Only the lines containing "Fehler" should appear in the answer, copied from the listing below.

═══ Available data ═══

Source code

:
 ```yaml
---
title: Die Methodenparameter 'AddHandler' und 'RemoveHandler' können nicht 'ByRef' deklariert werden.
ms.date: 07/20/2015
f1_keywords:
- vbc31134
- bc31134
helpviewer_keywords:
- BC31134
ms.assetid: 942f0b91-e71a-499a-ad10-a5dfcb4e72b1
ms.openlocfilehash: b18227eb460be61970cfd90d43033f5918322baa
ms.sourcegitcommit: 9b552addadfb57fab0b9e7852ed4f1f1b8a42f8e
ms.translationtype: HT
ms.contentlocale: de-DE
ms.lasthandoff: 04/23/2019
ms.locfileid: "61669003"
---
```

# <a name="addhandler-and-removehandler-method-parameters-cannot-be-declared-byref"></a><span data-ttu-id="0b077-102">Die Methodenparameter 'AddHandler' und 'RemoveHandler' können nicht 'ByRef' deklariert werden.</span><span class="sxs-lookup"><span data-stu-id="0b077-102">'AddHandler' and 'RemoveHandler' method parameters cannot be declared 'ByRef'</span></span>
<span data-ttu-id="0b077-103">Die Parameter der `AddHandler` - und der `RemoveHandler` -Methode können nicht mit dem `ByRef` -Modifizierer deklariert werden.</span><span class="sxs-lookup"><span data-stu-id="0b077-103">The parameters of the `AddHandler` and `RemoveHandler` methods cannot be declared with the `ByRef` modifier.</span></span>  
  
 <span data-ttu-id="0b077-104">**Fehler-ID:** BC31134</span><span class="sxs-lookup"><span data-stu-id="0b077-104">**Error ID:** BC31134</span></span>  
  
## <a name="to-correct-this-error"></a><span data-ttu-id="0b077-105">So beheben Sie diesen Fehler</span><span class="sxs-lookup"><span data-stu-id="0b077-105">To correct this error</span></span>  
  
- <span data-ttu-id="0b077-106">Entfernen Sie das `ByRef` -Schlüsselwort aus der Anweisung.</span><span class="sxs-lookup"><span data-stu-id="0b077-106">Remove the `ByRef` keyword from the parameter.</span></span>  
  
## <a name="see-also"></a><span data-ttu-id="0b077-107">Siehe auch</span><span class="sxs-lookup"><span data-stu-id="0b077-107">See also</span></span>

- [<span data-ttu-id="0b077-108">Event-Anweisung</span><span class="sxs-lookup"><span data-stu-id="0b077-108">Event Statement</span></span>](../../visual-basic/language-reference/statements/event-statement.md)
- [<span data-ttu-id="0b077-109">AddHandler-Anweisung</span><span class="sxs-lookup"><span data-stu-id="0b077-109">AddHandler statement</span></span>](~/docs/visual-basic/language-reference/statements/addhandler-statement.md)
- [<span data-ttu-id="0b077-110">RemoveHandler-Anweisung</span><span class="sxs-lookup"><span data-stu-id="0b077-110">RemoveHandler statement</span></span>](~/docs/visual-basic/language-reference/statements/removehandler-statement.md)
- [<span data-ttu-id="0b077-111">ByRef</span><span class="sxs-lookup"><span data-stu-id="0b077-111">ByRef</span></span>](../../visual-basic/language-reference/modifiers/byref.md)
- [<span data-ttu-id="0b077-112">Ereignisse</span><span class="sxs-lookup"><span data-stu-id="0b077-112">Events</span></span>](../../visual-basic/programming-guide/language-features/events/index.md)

═══

_Your solution_
 <span data-ttu-id="0b077-104">**Fehler-ID:** BC31134</span><span class="sxs-lookup"><span data-stu-id="0b077-104">**Error ID:** BC31134</span></span>  
## <a name="to-correct-this-error"></a><span data-ttu-id="0b077-105">So beheben Sie diesen Fehler</span><span class="sxs-lookup"><span data-stu-id="0b077-105">To correct this error</span></span>  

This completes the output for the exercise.